> _About this task_
Print only the lines from the top of the data through the line with "Again, if the", both included, skipping every picture.

> _Plain-text document sources_
--- START ---

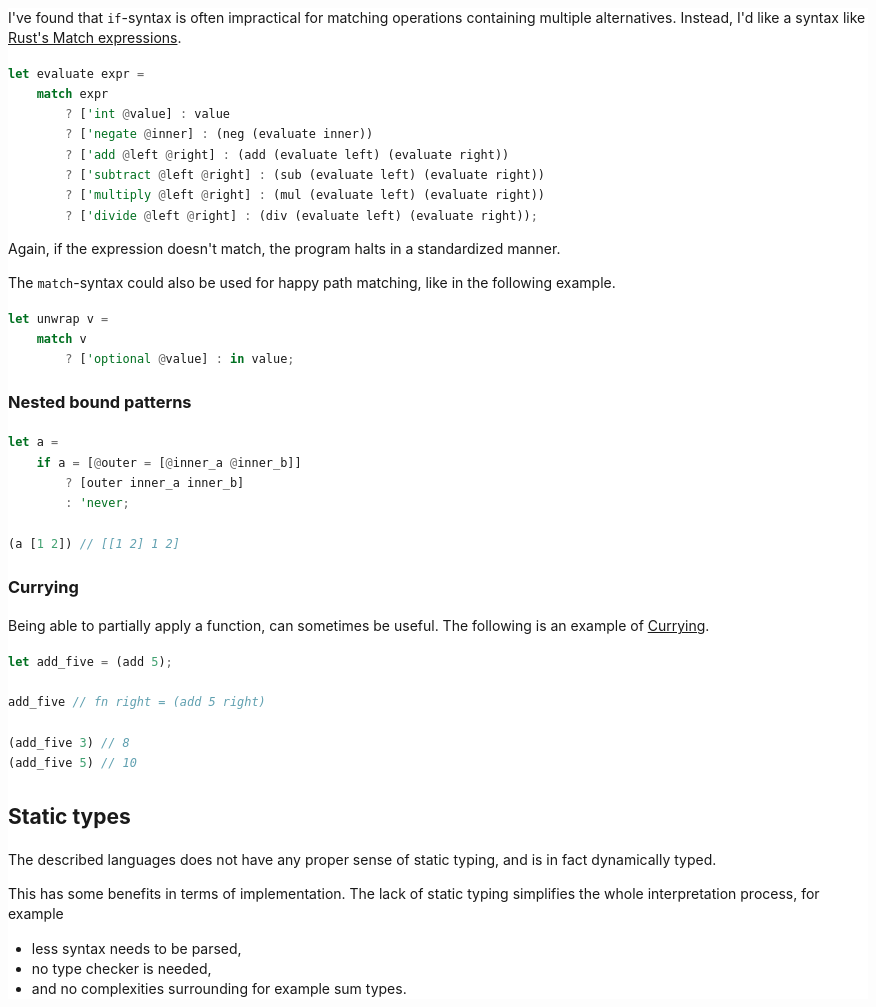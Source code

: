 I've found that `if`-syntax is often impractical for matching operations containing multiple alternatives.
Instead, I'd like a syntax like [Rust's Match expressions](https://doc.rust-lang.org/reference/expressions/match-expr.html).

```rs
let evaluate expr =
    match expr
        ? ['int @value] : value
        ? ['negate @inner] : (neg (evaluate inner))
        ? ['add @left @right] : (add (evaluate left) (evaluate right))
        ? ['subtract @left @right] : (sub (evaluate left) (evaluate right))
        ? ['multiply @left @right] : (mul (evaluate left) (evaluate right))
        ? ['divide @left @right] : (div (evaluate left) (evaluate right));
```
Again, if the expression doesn't match, the program halts in a standardized manner.

The `match`-syntax could also be used for happy path matching, like in the following example.
```rs
let unwrap v =
    match v
        ? ['optional @value] : in value;
```

### Nested bound patterns

```rs
let a = 
    if a = [@outer = [@inner_a @inner_b]]
        ? [outer inner_a inner_b]
        : 'never;

(a [1 2]) // [[1 2] 1 2]
```

### Currying

Being able to partially apply a function, can sometimes be useful.
The following is an example of [Currying](https://en.wikipedia.org/wiki/Currying).

```rs
let add_five = (add 5);

add_five // fn right = (add 5 right)

(add_five 3) // 8
(add_five 5) // 10
```

## Static types

The described languages does not have any proper sense of static typing, and is in fact dynamically typed.

This has some benefits in terms of implementation.
The lack of static typing simplifies the whole interpretation process, for example
- less syntax needs to be parsed,
- no type checker is needed,
- and no complexities surrounding for example sum types.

--- END ---

> _Answer_
Source code

: I've found that `if`-syntax is often impractical for matching operations containing multiple alternatives.
Instead, I'd like a syntax like [Rust's Match expressions](https://doc.rust-lang.org/reference/expressions/match-expr.html).

```rs
let evaluate expr =
    match expr
        ? ['int @value] : value
        ? ['negate @inner] : (neg (evaluate inner))
        ? ['add @left @right] : (add (evaluate left) (evaluate right))
        ? ['subtract @left @right] : (sub (evaluate left) (evaluate right))
        ? ['multiply @left @right] : (mul (evaluate left) (evaluate right))
        ? ['divide @left @right] : (div (evaluate left) (evaluate right));
```
Again, if the expression doesn't match, the program halts in a standardized manner.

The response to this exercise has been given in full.